Begin with the line in which "di esecuzione (confronto" appears and end with the final line of the entries. Retype each one exactly and add nothing.

(DATASET EXCERPTS)

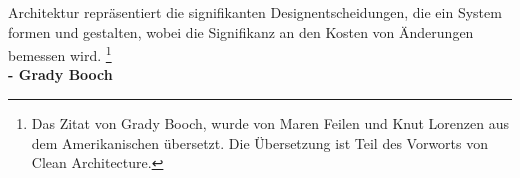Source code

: 
\thispagestyle{plain}
\begin{titlepage}

\begin{center}

\large{
    Architektur repräsentiert die signifikanten Designentscheidungen,
    die ein System formen und gestalten,
    wobei die Signifikanz an den Kosten von Änderungen bemessen wird.
    \footnote{Das Zitat von Grady Booch, wurde von Maren Feilen
    und Knut Lorenzen aus dem Amerikanischen übersetzt. Die Übersetzung ist Teil
    des Vorworts von Clean Architecture.\cite[S. 17]{RobertC.Martin2018}}
}\\[2ex]
\small{\textbf{- Grady Booch}}
\end{center}

\end{titlepage}

\restoregeometry
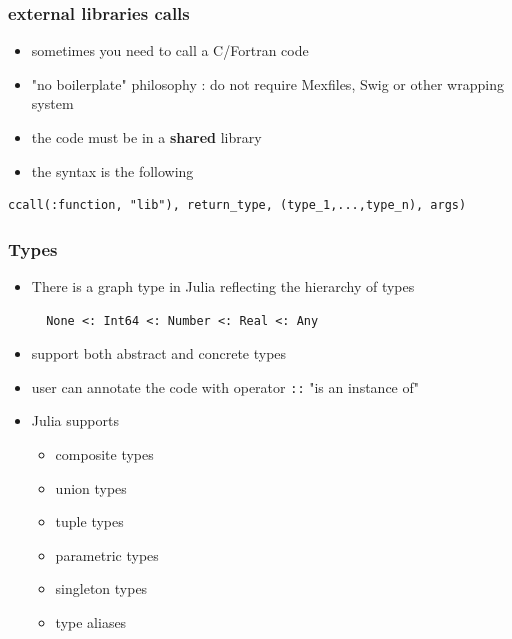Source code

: \documentclass[11pt,mathserif]{beamer}
\newcommand{\julia}{{ Julia}{} }
\begin{document}
\begin{frame}[fragile]
\frametitle{external libraries calls}
\pause
\begin{itemize}[<+->]
    \item sometimes you need to call a C/Fortran code
    \item "no boilerplate" philosophy : do not require { Mexfiles}, Swig or other wrapping system
    \item the code must be in a {\bf shared} library 
    \item the syntax is the following  
\end{itemize}
\pause
\begin{lstlisting}
ccall(:function, "lib"), return_type, (type_1,...,type_n), args)
\end{lstlisting}
\end{frame}


\begin{frame}[fragile]
\frametitle{Types}
\pause
\begin{itemize}[<+->]
    \item There is a graph type in Julia reflecting the hierarchy of types
\begin{lstlisting}
  None <: Int64 <: Number <: Real <: Any
\end{lstlisting}
    \item support both abstract and concrete types
    \item user can annotate the code with operator \texttt{::} "is an instance of"
    \item \julia supports 
    \begin{itemize}
        \item composite types 
        \item union types  
        \item tuple types  
        \item parametric types  
        \item singleton types
        \item type aliases
    \end{itemize}  
\end{itemize}
\end{frame}
\end{document}
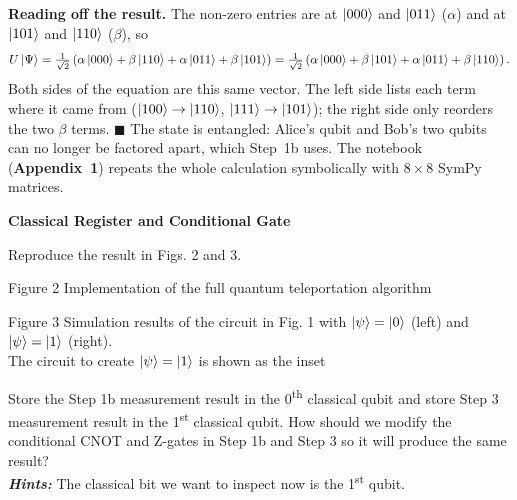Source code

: \documentclass[a4paper, 10pt]{article}
\begin{document}
\begin{solution}
	\noindent \textbf{Reading off the result.} The non-zero entries are at \( \ket{000} \) and \( \ket{011} \) (\( \alpha \)) and at \( \ket{101} \) and \( \ket{110} \) (\( \beta \)), so
	\[
		U\ket{\Psi}
		= \tfrac{1}{\sqrt{2}}\paren{\alpha\ket{000} + \beta\ket{110} + \alpha\ket{011} + \beta\ket{101}}
		= \tfrac{1}{\sqrt{2}}\paren{\alpha\ket{000} + \beta\ket{101} + \alpha\ket{011} + \beta\ket{110}}.
	\]
	Both sides of the equation are this same vector. The left side lists each term where it came from (\( \ket{100} \to \ket{110} \), \( \ket{111} \to \ket{101} \)); the right side only reorders the two \( \beta \) terms. \( \blacksquare \)
	The state is entangled: Alice's qubit and Bob's two qubits can no longer be factored apart, which Step~1b uses.
	The notebook (\textbf{Appendix~1}) repeats the whole calculation symbolically with \( 8 \times 8 \) SymPy matrices.
\end{solution}

\begin{problem}
\textbf{Classical Register and Conditional Gate}
\begin{subproblems_alpha}
	\item Reproduce the result in Figs. 2 and 3.

	      \begin{center}
		      {\footnotesize Figure 2 Implementation of the full quantum teleportation algorithm}
	      \end{center}


	      \begin{center}
		      {
			      \footnotesize Figure 3 Simulation results of the circuit in Fig. 1 with \( \ket{\psi} = \ket{0} \) (left) and \( \ket{\psi} = \ket{1} \) (right). \\
			      The circuit to create \( \ket{\psi} = \ket{1} \) is shown as the inset
		      }
	      \end{center}
	\item Store the Step 1b measurement result in the 0\textsuperscript{th} classical qubit
	      and store Step 3 measurement result in the 1\textsuperscript{st} classical qubit.
	      How should we modify the conditional CNOT and Z-gates in Step 1b and Step 3 so it will produce the same result? \\
	      \textbf{\textit{Hints:}} The classical bit we want to inspect now is the 1\textsuperscript{st} qubit.
\end{subproblems_alpha}
\end{problem}
\end{document}
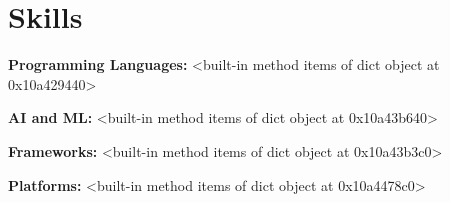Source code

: \section{Skills}

    \begin{onecolentry}
        \textbf{Programming Languages:} <built-in method items of dict object at 0x10a429440>
    \end{onecolentry}

    \vspace{0.05 cm}

    \begin{onecolentry}
        \textbf{AI and ML:} <built-in method items of dict object at 0x10a43b640>
    \end{onecolentry}

    \vspace{0.05 cm}

    \begin{onecolentry}
        \textbf{Frameworks:} <built-in method items of dict object at 0x10a43b3c0>
    \end{onecolentry}

    \vspace{0.05 cm}

    \begin{onecolentry}
        \textbf{Platforms:} <built-in method items of dict object at 0x10a4478c0>
    \end{onecolentry}

    \vspace{0.05 cm}

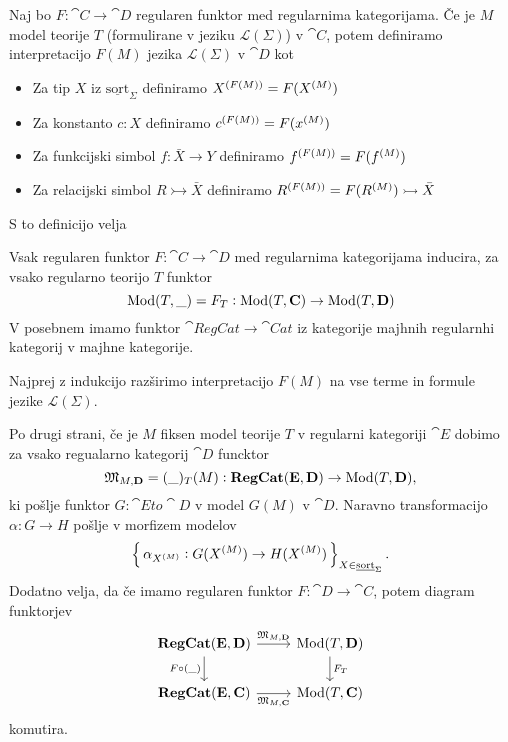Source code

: \documentclass[../kategoricna_logika.tex]{subfiles}
\begin{document}
\begin{definicija}
  Naj bo $F : \cat{C} \to \cat{D}$ regularen funktor med regularnima kategorijama.
  Če je $M$ model teorije $T$ (formulirane v jeziku $\mathcal{L}(\Sigma)$) v $\cat{C}$,
  potem definiramo interpretacijo $F(M)$ jezika $\mathcal{L}(\Sigma)$ v $\cat{D}$ kot
  \begin{itemize}
    \item Za tip $X$ iz $\underline{\mathrm{sort}}_\Sigma$ definiramo $\interp[F(M)]{X} = F(\interp{X})$
    \item Za konstanto $c:X$ definiramo $\interp[F(M)]{c} = F(\interp{x})$
    \item Za funkcijski simbol $f : \bar{X} \to Y$ definiramo $\interp[F(M)]{f} = F(\interp{f})$
    \item Za relacijski simbol $R \rightarrowtail \bar{X}$ definiramo $\interp[F(M)]{R} = F(\interp{R}) \rightarrowtail \bar{X}$
  \end{itemize}
\end{definicija}
S to definicijo velja
\begin{lema}
  Vsak regularen funktor $F : \cat{C} \to \cat{D}$ med regularnima kategorijama inducira,
  za vsako regularno teorijo $T$ funktor
  $$\Mod(T, \_)=F_T : \Mod(T,\cat{C}) \to \Mod(T, \cat{D})$$
  V posebnem imamo funktor $\cat{RegCat} \to \cat{Cat}$ iz kategorije majhnih regularnhi kategorij v majhne kategorije.
\end{lema}
\begin{dokaz}
  Najprej z indukcijo razširimo interpretacijo $F(M)$ na vse terme in formule jezike $\mathcal{L}(\Sigma)$.
\end{dokaz}
Po drugi strani, če je $M$ fiksen model teorije $T$ v regularni kategoriji $\cat{E}$
dobimo za vsako regualarno kategorij $\cat{D}$ funcktor
$$\mathfrak{M}_{M,\cat{D}} = (\_)_T(M): \cat{RegCat}(\cat{E}, \cat{D}) \to \Mod(T, \cat{D}),$$
ki pošlje funktor $G : \cat{E} to \cat{D}$ v model $G(M)$ v $\cat{D}$.
Naravno transformacijo $\alpha : G \to H$ pošlje v morfizem modelov
$$\set{\alpha_{\interp{X}}: G(\interp{X}) \to H(\interp{X})}_{X \in \underline{\mathrm{sort}}_{\Sigma}}.$$
Dodatno velja, da če imamo regularen funktor $F : \cat{D} \to \cat{C}$, potem diagram funktorjev
\begin{equation}
  \begin{tikzcd}
    \cat{RegCat}(\cat{E}, \cat{D}) \ar[d, "F \circ (\_)"'] \ar[r, "\mathfrak{M}_{M,\cat{D}}"] & \Mod(T, \cat{D}) \ar[d, "F_T"] \\
    \cat{RegCat}(\cat{E}, \cat{C}) \ar[r, "\mathfrak{M}_{M,\cat{C}}"'] & \Mod(T, \cat{C})
  \end{tikzcd}
\end{equation}
komutira.
\end{document}
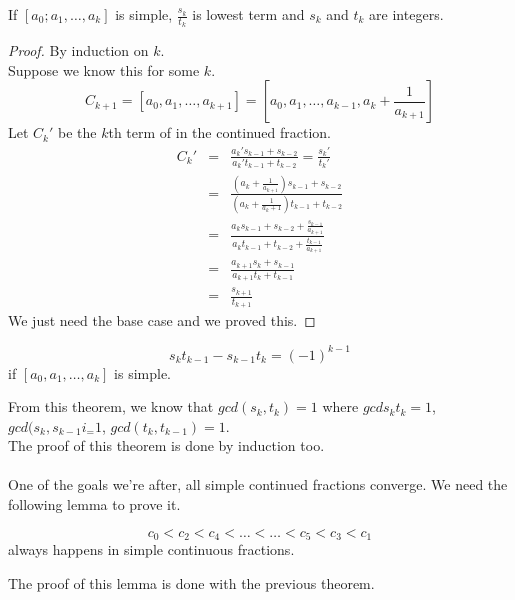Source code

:    \begin{theorem}
    If $[a_0; a_1, \ldots, a_k]$ is simple, $\frac{s_k}{t_k}$ is lowest term
    and $s_k$ and $t_k$ are integers.\\
   \end{theorem}
   \begin{proof}
    By induction on $k$.\\
    Suppose we know this for some $k$.\\
    $$
      C_{k+1} = [a_0, a_1, \ldots, a_{k +1}] = [a_0, a_1, \ldots, a_{k - 1}, a_k 
      + \frac{1}{a_{k+1}}]
    $$
    Let $C_k'$ be the $k$th term of in the continued fraction.\\
    \begin{eqnarray*}
      C_k' & = & \frac{a_k' s_{k-1} + s_{k-2}}{a_k' t_{k-1} + t_{k-2}} = \frac{s_k'}{t_k'}\\
      & = & \frac{(a_k + \frac{1}{a_{k+1}})s_{k-1} + s_{k-2}}{(a_k + \frac{1}
      {a_k+1})t_{k-1} + t_{k-2}}\\
      & = & \frac{a_ks_{k - 1} + s_{k - 2} + \frac{s_{k-1}}{a_{k+1}}}{a_kt_{k - 1} + t_{k - 2} + \frac{t_{k-1}}{a_{k+1}}}\\
      & = & \frac{a_{k+1}s_k + s_{k - 1}}{a_{k+1}t_k + t_{k-1}}\\
      & = & \frac{s_{k+1}}{t_{k+1}}
    \end{eqnarray*}
    We just need the base case and we proved this.
   \end{proof}
   \begin{theorem}
    $$
      s_kt_{k-1} - s_{k - 1}t_k = (-1)^{k-1}
    $$
    if $[a_0, a_1, \ldots, a_k]$ is simple.
   \end{theorem}
   From this theorem, we know that $gcd(s_k, t_k) = 1$ where $gcd{s_k}{t_k} = 
   1$, $gcd(s_k, s_{k-1}i_ = 1$, $gcd(t_k, t_{k-1}) = 1$.\\
   The proof of this theorem is done by induction too.\\\\
   One of the goals we're after, all simple continued fractions converge. We
   need the following lemma to prove it.\\
   \begin{lemma}
    $$
      c_0 < c_2 < c_4 < \ldots < \ldots < c_5 < c_3 < c_1
    $$
    always happens in simple continuous fractions.
   \end{lemma}
   The proof of this lemma is done with the previous theorem.
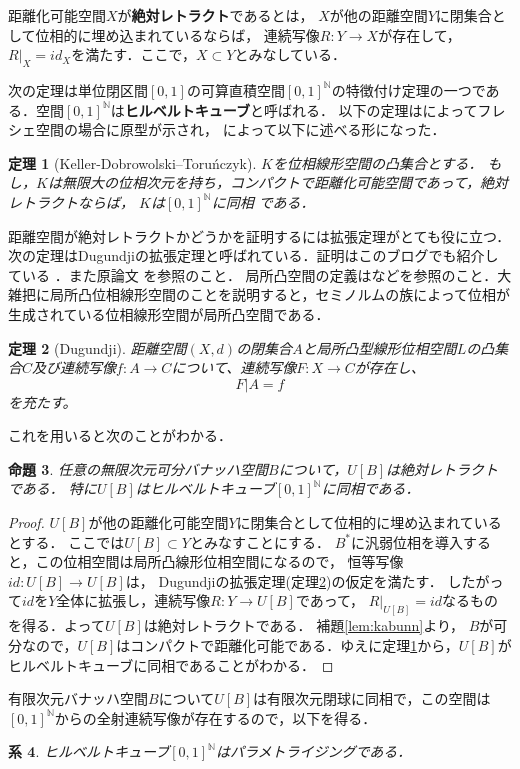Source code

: \documentclass[leqno, a4paper, 12pt]{jsarticle}
\newtheorem{thm}{定理}
\newtheorem{prop}[thm]{命題}
\newtheorem{cor}[thm]{系}
\newcommand{\nn}{\mathbb{N}}
\begin{document}
距離化可能空間$X$が\textbf{絶対レトラクト}であるとは，
$X$が他の距離空間$Y$に閉集合として位相的に埋め込まれているならば，
連続写像$R: Y\to X$が存在して，$R|_{X}=id_X$を満たす．ここで，$X\subset Y$とみなしている．

次の定理は単位閉区間$[0, 1]$の可算直積空間$[0, 1]^{\nn}$の特徴付け定理の一つである．空間$[0, 1]^{\nn}$は\textbf{ヒルベルトキューブ}と呼ばれる．
以下の定理は\cite{Keller}によってフレシェ空間の場合に原型が示され，
\cite{0}によって以下に述べる形になった．
\begin{thm}[Keller-Dobrowolski--Toru\'nczyk]\label{KDT}
$K$を位相線形空間の凸集合とする．
もし，$K$は無限大の位相次元を持ち，コンパクトで距離化可能空間であって，絶対レトラクトならば，
$K$は$[0, 1]^{\nn}$に同相
である．
\end{thm}

距離空間が絶対レトラクトかどうかを証明するには拡張定理がとても役に立つ．
次の定理はDugundjiの拡張定理と呼ばれている．証明はこのブログでも紹介している \cite{con}．また原論文\cite{1} を参照のこと．
局所凸空間の定義は\cite{kaiseki}などを参照のこと．大雑把に局所凸位相線形空間のことを説明すると，セミノルムの族によって位相が生成されている位相線形空間が局所凸空間である．
\begin{thm}[Dugundji]\label{d}
距離空間$(X,d)$の閉集合$A$と局所凸型線形位相空間$L$の凸集合$C$及び連続写像$f:A\to C$について、連続写像$F:X\to C$が存在し、
\[
F|A=f
\]
を充たす。
\end{thm}

これを用いると次のことがわかる．
\begin{prop}
任意の無限次元可分バナッハ空間$B$について，$U[B]$は絶対レトラクトである．
特に$U[B]$はヒルベルトキューブ$[0, 1]^{\nn}$に同相である．
\end{prop}
\begin{proof}
 $U[B]$が他の距離化可能空間$Y$に閉集合として位相的に埋め込まれているとする．
 ここでは$U[B]\subset Y$とみなすことにする．
$B^*$に汎弱位相を導入すると，この位相空間は局所凸線形位相空間になるので，
 恒等写像$id: U[B]\to U[B]$は，
Dugundjiの拡張定理(定理\ref{d})の仮定を満たす．
したがって$id$を$Y$全体に拡張し，連続写像$R: Y\to U[B]$であって，
 $R|_{U[B]}=id$なるものを得る．よって$U[B]$は絶対レトラクトである．
 補題\ref{lem:kabunn}より，
 $B$が可分なので，$U[B]$はコンパクトで距離化可能である．ゆえに定理\ref{KDT}から，$U[B]$がヒルベルトキューブに同相であることがわかる．
\end{proof}

有限次元バナッハ空間$B$について$U[B]$は有限次元閉球に同相で，この空間は
$[0, 1]^{\nn}$からの全射連続写像が存在するので，以下を得る．
\begin{cor}
ヒルベルトキューブ$[0, 1]^{\nn}$はパラメトライジングである．
\end{cor}
\end{document}
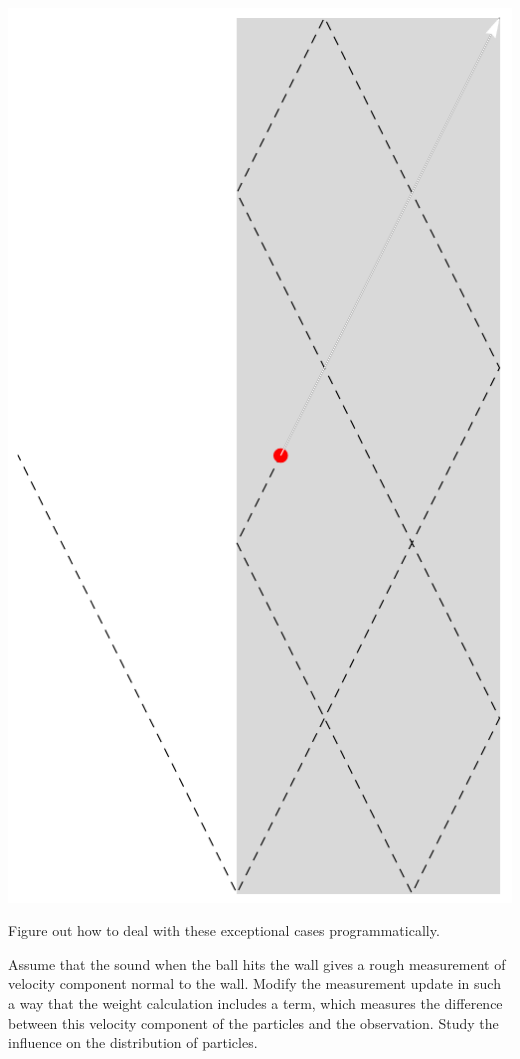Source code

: \documentclass{tstextbook}
\begin{document}
\begin{exercise}
\includegraphics[scale=0.5, center]{images/ball_escapes_box.pdf}

Figure out how to deal with these exceptional cases programmatically.
\end{exercise}

\begin{exercise}
  Assume that the sound when the ball hits the wall gives a rough measurement of velocity component normal to the wall. Modify the measurement update in such a way that the weight calculation includes a term, which measures the difference between this velocity component of the particles and the observation. Study the influence on the distribution of particles.    
\end{exercise}
\end{document}
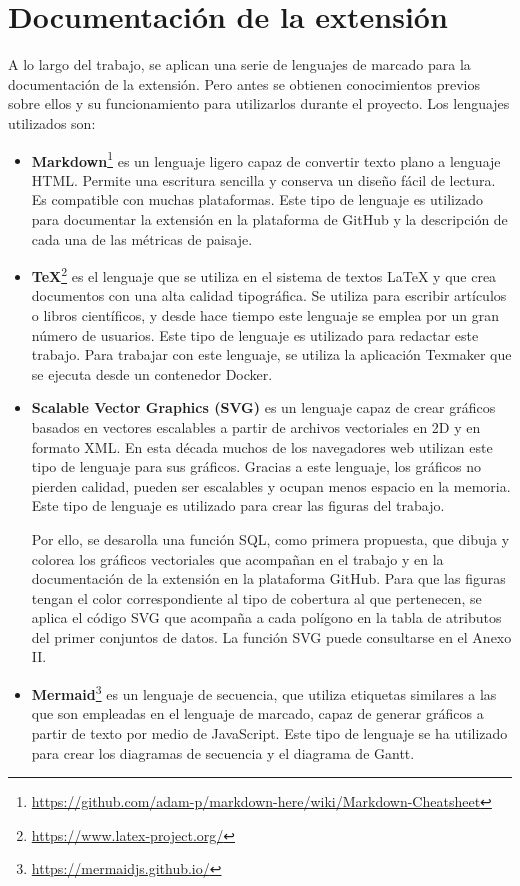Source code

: \section{Documentación de la extensión}
A lo largo del trabajo, se aplican una serie de lenguajes de marcado para la documentación de la extensión. Pero antes se obtienen conocimientos previos sobre ellos y su funcionamiento para utilizarlos durante el proyecto. Los lenguajes utilizados son:
\begin{itemize}
\item\textbf{Markdown}\footnote{\url{https://github.com/adam-p/markdown-here/wiki/Markdown-Cheatsheet}} es un lenguaje ligero capaz de convertir texto plano a lenguaje HTML. Permite una escritura sencilla y conserva un diseño fácil de lectura. Es compatible con muchas plataformas. Este tipo de lenguaje es utilizado para documentar la extensión en la plataforma de GitHub y la descripción de cada una de las métricas de paisaje.
\item\textbf{TeX}\footnote{\url{https://www.latex-project.org/}} es el lenguaje que se utiliza en el sistema de textos LaTeX y que crea documentos con una alta calidad tipográfica. Se utiliza para escribir artículos o libros científicos, y desde hace tiempo este lenguaje se emplea por un gran número de usuarios. Este tipo de lenguaje es utilizado para redactar este trabajo. Para trabajar con este lenguaje, se utiliza la aplicación Texmaker que se ejecuta desde un contenedor Docker.
\item\textbf{Scalable Vector Graphics (SVG)} es un lenguaje capaz de crear gráficos basados en vectores escalables a partir de archivos vectoriales en 2D y en formato XML. En esta década muchos de los navegadores web utilizan este tipo de lenguaje para sus gráficos. Gracias a este lenguaje, los gráficos no pierden calidad, pueden ser escalables y ocupan menos espacio en la memoria. Este tipo de lenguaje es utilizado para crear las figuras del trabajo.

Por ello, se desarolla una función SQL, como primera propuesta, que dibuja y colorea los gráficos vectoriales que acompañan en el trabajo y en la documentación de la extensión en la plataforma GitHub. Para que las figuras tengan el color correspondiente al tipo de cobertura al que pertenecen, se aplica el código SVG que acompaña a cada polígono en la tabla de atributos del primer conjuntos de datos. La función SVG puede consultarse en el Anexo II.
\item\textbf{Mermaid}\footnote{\url{https://mermaidjs.github.io/}} es un lenguaje de secuencia, que utiliza etiquetas similares a las que son empleadas en el lenguaje de marcado, capaz de generar gráficos a partir de texto por medio de JavaScript. Este tipo de lenguaje se ha utilizado para crear los diagramas de secuencia y el diagrama de Gantt.
\end{itemize}


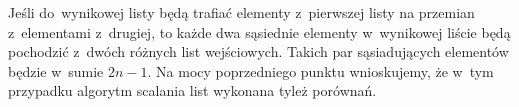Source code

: \subproblem %
Jeśli do~wynikowej listy będą trafiać elementy z~pierwszej listy na przemian z~elementami z~drugiej, to każde dwa sąsiednie elementy w~wynikowej liście będą pochodzić z~dwóch różnych list wejściowych. Takich par sąsiadujących elementów będzie w~sumie $2n-1$. Na mocy poprzedniego punktu wnioskujemy, że w~tym przypadku algorytm scalania list wykonana tyleż porównań.

\endinput
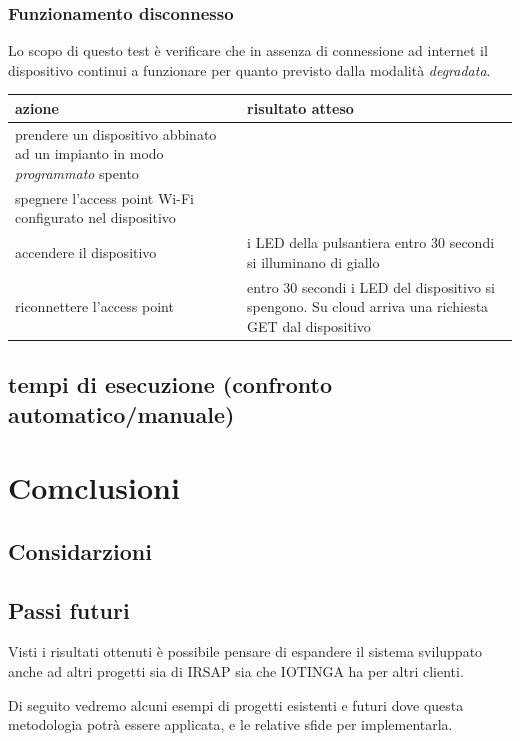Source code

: \documentclass[12pt,a4paper,twoside,titlepage]{book}
\begin{document}
\subsection{Funzionamento disconnesso}

Lo scopo di questo test è verificare che in assenza di connessione ad internet il
dispositivo continui a funzionare per quanto previsto dalla modalità \textit{degradata}.

\begin{center}
\begin{tabular}{| p{5cm} | p{5cm} |}
    \hline \textbf{azione} & \textbf{risultato atteso} \\
    \hline prendere un dispositivo abbinato ad un impianto in modo \textit{programmato} spento & \\
    \hline spegnere l'access point Wi-Fi configurato nel dispositivo & \\
    \hline accendere il dispositivo & i LED della pulsantiera entro 30 secondi si illuminano di giallo \\
    \hline riconnettere l'access point & entro 30 secondi i LED del dispositivo si spengono. Su cloud arriva una richiesta GET dal dispositivo \\
    \hline
\end{tabular}
\end{center}

\section{tempi di esecuzione (confronto automatico/manuale)}

\chapter{Comclusioni}

\section{Considarzioni}

\section{Passi futuri}

Visti i risultati ottenuti è possibile pensare di espandere il sistema sviluppato
anche ad altri progetti sia di IRSAP sia che IOTINGA ha per altri clienti.

Di seguito vedremo alcuni esempi di progetti esistenti e futuri dove questa metodologia
potrà essere applicata, e le relative sfide per implementarla.
\end{document}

(End DATASET EXCERPTS)

[TASK SOLUTION]
\section{tempi di esecuzione (confronto automatico/manuale)}

\chapter{Comclusioni}

\section{Considarzioni}

\section{Passi futuri}

Visti i risultati ottenuti è possibile pensare di espandere il sistema sviluppato
anche ad altri progetti sia di IRSAP sia che IOTINGA ha per altri clienti.

Di seguito vedremo alcuni esempi di progetti esistenti e futuri dove questa metodologia
potrà essere applicata, e le relative sfide per implementarla.
\end{document}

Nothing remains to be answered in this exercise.